→ **Aim of the exercise**: Copy every line that contains the string "variables" from the entries below.

[Saved data entries]
......

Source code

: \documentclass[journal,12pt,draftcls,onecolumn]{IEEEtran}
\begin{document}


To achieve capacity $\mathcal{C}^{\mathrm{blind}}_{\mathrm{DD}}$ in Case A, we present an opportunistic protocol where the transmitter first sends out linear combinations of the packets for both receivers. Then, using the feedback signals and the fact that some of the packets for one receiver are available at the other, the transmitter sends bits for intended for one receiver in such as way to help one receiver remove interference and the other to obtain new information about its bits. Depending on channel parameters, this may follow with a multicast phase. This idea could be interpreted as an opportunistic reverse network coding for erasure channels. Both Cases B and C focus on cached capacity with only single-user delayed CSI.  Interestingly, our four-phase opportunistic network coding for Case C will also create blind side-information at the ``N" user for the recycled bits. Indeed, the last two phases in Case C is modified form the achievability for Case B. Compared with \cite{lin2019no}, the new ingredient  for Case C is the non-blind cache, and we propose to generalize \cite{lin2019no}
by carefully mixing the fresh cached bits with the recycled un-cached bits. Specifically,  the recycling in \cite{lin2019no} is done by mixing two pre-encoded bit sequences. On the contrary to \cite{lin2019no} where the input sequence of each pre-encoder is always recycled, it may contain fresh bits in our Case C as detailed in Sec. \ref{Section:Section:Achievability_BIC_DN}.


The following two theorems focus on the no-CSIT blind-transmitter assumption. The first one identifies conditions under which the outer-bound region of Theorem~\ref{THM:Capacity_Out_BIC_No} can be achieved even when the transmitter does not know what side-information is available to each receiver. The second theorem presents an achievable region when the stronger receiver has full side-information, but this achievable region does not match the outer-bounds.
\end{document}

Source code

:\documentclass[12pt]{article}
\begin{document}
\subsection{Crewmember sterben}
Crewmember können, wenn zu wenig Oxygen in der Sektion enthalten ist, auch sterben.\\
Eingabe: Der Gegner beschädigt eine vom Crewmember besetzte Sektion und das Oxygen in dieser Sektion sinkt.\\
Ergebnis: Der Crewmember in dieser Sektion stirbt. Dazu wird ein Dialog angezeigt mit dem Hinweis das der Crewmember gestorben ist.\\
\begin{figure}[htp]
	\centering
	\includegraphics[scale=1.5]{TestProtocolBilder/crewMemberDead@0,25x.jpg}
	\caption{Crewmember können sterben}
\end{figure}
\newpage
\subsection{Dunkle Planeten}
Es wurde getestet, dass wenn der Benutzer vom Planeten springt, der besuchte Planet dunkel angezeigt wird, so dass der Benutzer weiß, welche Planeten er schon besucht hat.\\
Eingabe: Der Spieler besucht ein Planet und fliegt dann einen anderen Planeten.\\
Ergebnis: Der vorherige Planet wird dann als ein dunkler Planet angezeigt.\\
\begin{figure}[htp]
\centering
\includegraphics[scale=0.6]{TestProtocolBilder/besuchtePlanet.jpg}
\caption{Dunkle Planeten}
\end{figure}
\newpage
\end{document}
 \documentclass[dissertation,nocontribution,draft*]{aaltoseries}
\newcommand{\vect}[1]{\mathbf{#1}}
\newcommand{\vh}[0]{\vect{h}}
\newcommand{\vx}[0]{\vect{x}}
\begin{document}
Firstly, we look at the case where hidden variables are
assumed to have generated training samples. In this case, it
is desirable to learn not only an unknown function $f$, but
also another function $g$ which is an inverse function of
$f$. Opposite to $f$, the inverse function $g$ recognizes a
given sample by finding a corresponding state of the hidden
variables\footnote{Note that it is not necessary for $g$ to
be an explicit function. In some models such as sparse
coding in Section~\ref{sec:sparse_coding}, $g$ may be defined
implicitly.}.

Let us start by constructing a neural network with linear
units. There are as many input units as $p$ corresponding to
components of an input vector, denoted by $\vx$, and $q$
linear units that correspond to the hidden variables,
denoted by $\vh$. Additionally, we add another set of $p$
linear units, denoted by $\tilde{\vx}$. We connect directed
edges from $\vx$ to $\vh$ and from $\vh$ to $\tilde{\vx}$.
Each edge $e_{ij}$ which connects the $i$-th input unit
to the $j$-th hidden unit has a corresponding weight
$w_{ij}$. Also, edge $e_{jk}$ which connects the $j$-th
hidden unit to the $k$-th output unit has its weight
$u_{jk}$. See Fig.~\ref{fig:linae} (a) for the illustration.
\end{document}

......

→ **Response below**:
Firstly, we look at the case where hidden variables are
variables\footnote{Note that it is not necessary for $g$ to
linear units that correspond to the hidden variables,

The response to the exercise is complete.